Assignment: Nothing but the pictures should be left out when you copy the records exactly.

◇ ◇ ◇ ◇ ◇

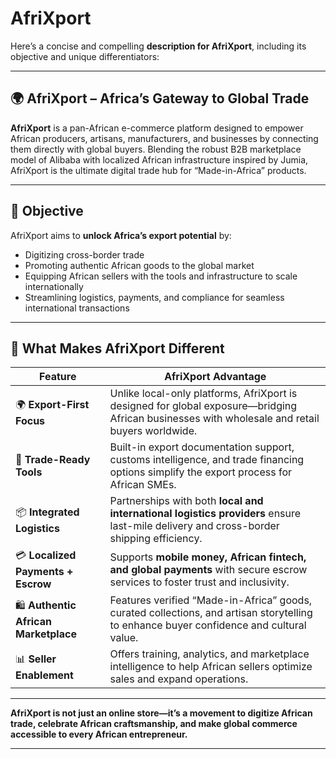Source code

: # AfriXport

Here’s a concise and compelling **description for AfriXport**, including its objective and unique differentiators:

---

## 🌍 **AfriXport – Africa’s Gateway to Global Trade**

**AfriXport** is a pan-African e-commerce platform designed to empower African producers, artisans, manufacturers, and businesses by connecting them directly with global buyers. Blending the robust B2B marketplace model of Alibaba with localized African infrastructure inspired by Jumia, AfriXport is the ultimate digital trade hub for “Made-in-Africa” products.

---

## 🎯 **Objective**

AfriXport aims to **unlock Africa’s export potential** by:

* Digitizing cross-border trade
* Promoting authentic African goods to the global market
* Equipping African sellers with the tools and infrastructure to scale internationally
* Streamlining logistics, payments, and compliance for seamless international transactions

---

## 🔑 **What Makes AfriXport Different**

| Feature                               | AfriXport Advantage                                                                                                                            |
| ------------------------------------- | ---------------------------------------------------------------------------------------------------------------------------------------------- |
| 🌍 **Export-First Focus**             | Unlike local-only platforms, AfriXport is designed for global exposure—bridging African businesses with wholesale and retail buyers worldwide. |
| 🧾 **Trade-Ready Tools**              | Built-in export documentation support, customs intelligence, and trade financing options simplify the export process for African SMEs.         |
| 📦 **Integrated Logistics**           | Partnerships with both **local and international logistics providers** ensure last-mile delivery and cross-border shipping efficiency.         |
| 💳 **Localized Payments + Escrow**    | Supports **mobile money, African fintech, and global payments** with secure escrow services to foster trust and inclusivity.                   |
| 🛍️ **Authentic African Marketplace** | Features verified “Made-in-Africa” goods, curated collections, and artisan storytelling to enhance buyer confidence and cultural value.        |
| 📊 **Seller Enablement**              | Offers training, analytics, and marketplace intelligence to help African sellers optimize sales and expand operations.                         |

---

**AfriXport is not just an online store—it’s a movement to digitize African trade, celebrate African craftsmanship, and make global commerce accessible to every African entrepreneur.**

---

◇ ◇ ◇ ◇ ◇

Solution for this task:
Source code

: # AfriXport

Here’s a concise and compelling **description for AfriXport**, including its objective and unique differentiators:

---

## 🌍 **AfriXport – Africa’s Gateway to Global Trade**

**AfriXport** is a pan-African e-commerce platform designed to empower African producers, artisans, manufacturers, and businesses by connecting them directly with global buyers. Blending the robust B2B marketplace model of Alibaba with localized African infrastructure inspired by Jumia, AfriXport is the ultimate digital trade hub for “Made-in-Africa” products.

---

## 🎯 **Objective**

AfriXport aims to **unlock Africa’s export potential** by:

* Digitizing cross-border trade
* Promoting authentic African goods to the global market
* Equipping African sellers with the tools and infrastructure to scale internationally
* Streamlining logistics, payments, and compliance for seamless international transactions

---

## 🔑 **What Makes AfriXport Different**

| Feature                               | AfriXport Advantage                                                                                                                            |
| ------------------------------------- | ---------------------------------------------------------------------------------------------------------------------------------------------- |
| 🌍 **Export-First Focus**             | Unlike local-only platforms, AfriXport is designed for global exposure—bridging African businesses with wholesale and retail buyers worldwide. |
| 🧾 **Trade-Ready Tools**              | Built-in export documentation support, customs intelligence, and trade financing options simplify the export process for African SMEs.         |
| 📦 **Integrated Logistics**           | Partnerships with both **local and international logistics providers** ensure last-mile delivery and cross-border shipping efficiency.         |
| 💳 **Localized Payments + Escrow**    | Supports **mobile money, African fintech, and global payments** with secure escrow services to foster trust and inclusivity.                   |
| 🛍️ **Authentic African Marketplace** | Features verified “Made-in-Africa” goods, curated collections, and artisan storytelling to enhance buyer confidence and cultural value.        |
| 📊 **Seller Enablement**              | Offers training, analytics, and marketplace intelligence to help African sellers optimize sales and expand operations.                         |

---

**AfriXport is not just an online store—it’s a movement to digitize African trade, celebrate African craftsmanship, and make global commerce accessible to every African entrepreneur.**

---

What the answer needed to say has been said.